= František Jaromír Kolár =

František Jaromír Kolár (29 May 1919 – 7 September 1984) was a Czechoslovak party leader, communist journalist, columnist and writer.

==Biography==
Kolár was born into a Jewish family, but as a young man he completely cut off all ties to his Jewish heritage. He devoted his life to communist ideology; at the age of 16, in 1934, he joined the Komsomol. During World War II he was in Great Britain and fought in the foreign Czechoslovak army, but at the same time adhered to the ideals of the upcoming socialist revolution. In 1945 he returned to his homeland and worked as a journalist for the newspaper Rudé právo, and also worked as an economics expert in the Central Committee Commission on National Economy. In the early 1950s, Kolár was accused of adherence to Zionism and sentenced to 15 years in prison; František denied the charges and was eventually acquitted.
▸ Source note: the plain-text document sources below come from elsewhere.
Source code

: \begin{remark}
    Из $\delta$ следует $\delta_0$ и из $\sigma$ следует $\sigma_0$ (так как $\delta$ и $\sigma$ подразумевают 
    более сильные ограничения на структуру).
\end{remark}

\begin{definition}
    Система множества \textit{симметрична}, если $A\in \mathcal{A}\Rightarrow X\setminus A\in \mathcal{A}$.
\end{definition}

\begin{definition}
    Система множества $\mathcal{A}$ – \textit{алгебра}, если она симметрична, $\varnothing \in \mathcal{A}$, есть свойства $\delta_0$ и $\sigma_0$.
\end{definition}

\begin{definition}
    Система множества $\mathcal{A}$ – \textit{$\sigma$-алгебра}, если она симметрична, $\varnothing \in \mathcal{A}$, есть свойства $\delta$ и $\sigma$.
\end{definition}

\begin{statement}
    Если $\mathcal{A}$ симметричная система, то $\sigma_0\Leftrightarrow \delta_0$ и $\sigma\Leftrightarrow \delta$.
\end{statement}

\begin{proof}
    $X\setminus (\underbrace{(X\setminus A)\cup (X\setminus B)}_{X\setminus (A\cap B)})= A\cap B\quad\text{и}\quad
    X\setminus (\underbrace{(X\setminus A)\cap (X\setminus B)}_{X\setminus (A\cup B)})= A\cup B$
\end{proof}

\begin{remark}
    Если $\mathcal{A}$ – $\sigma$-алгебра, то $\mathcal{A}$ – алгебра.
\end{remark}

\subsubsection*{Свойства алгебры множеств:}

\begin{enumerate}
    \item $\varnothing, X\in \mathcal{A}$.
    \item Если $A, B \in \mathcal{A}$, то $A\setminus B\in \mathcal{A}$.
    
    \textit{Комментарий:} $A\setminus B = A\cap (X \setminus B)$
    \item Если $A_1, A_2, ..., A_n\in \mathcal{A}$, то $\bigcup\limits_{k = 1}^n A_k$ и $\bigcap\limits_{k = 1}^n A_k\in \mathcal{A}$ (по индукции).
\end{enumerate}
From 1965 to 1967 he was deputy editor-in-chief, editor-in-chief of Nová svoboda and the weekly Kulturní tvorba, Director of the Lidové nakladatelství publishing house, editor-in-chief of the Praha-Moskva magazine.

Kolár is the author of a number of books against Zionism, Israeli policies and imperialism.

==Family==
František Jaromír Kolár's wife is Czech writer, playwright and screenwriter Jaromíra Kolárová. Their children were Alena (1946–2005), Vladimír (PhDr., 1947) and Milena (MUDr., 1949–2018). Vladimír became a literary critic.

==Works==
- in Czech
- Zestátnění průmyslu a peněžnictví. 1945
- Dvouletka a její příprava. 1946
- Další znárodnění - smrtelná rána kapitalismu. 1948.
- Únorový skok v našem hospodářství. 1949
- Sionismus a antisemitismus. – Praha : Svoboda, t. Rudé právo, 1970; 88, [3] s. ; 8
- Pravda sovětské skutečnosti vyvrací antisovětskou lež. 1971
- Dobrá cesta : 25 let Lidového nakladatelství : 1948–1973. 1973
- Země budoucnosti: vyprávění o sovětské zemi a lidech / Jaromíra Kolárová, František J. Kolár. – Praha : Práce, 1973
- Kahan a hvězda: Ostrava-Donbas / František J. Kolár, Viktor Ivanovič Andrijanov. – Praha: Lidové nakl., 1981. - 247 p., [32] p. of plates.
- Vývoz kontrarevoluce v dějinách a současnosti. Praha : Rudé právo, 1982
- U Dunkerquu za svobodu, v Ruzyni za čest./ František Jaromír Kolár , Vladimír Kolár. Praha : Futura, 2016; 183 stran, 32 nečíslovaných stran obrazových příloh : ilustrace, portréty, faksimile ; 22 cm
- in English
- Land where dreams come true: impressions of two Czechoslovak journalists about the Soviet Union. / František J. Kolár, Jaromíra Kolárová - Moscow : Publisher: Novosti Press Agency, 1975. - 164 p., [32] p. of plates.
- The export of counter-revolution: past and present. / František Kolar / translated from Russian by Ludmila Lezhneva - Moscow : Progress Publishers, 1986. - 197 p.
- in Russian
- Сионизм и антисемитизм : Перевод с чешского - Москва : Прогресс, 1971. - 142 с.; 20 см.
- Экспорт контрреволюции: история и современность : Перевод с чешского А. Д. Петрова. / Франтишек Колар. - Москва : Прогресс, 1983. - 205 с.; 17 см.
- Лампа и звезда : Худож.-докум. очерки о дружбе и сотрудничестве шахтеров Донец. (СССР) и Острав.-Карвин. (ЧССР) угольных бассейнов / Виктор Андриянов, Франтишек Колар. - Донецк : Донбас, 1984. - 102 с. : 8 л. ил.; 21 см.; ISBN В пер. (В пер.) : 45 к.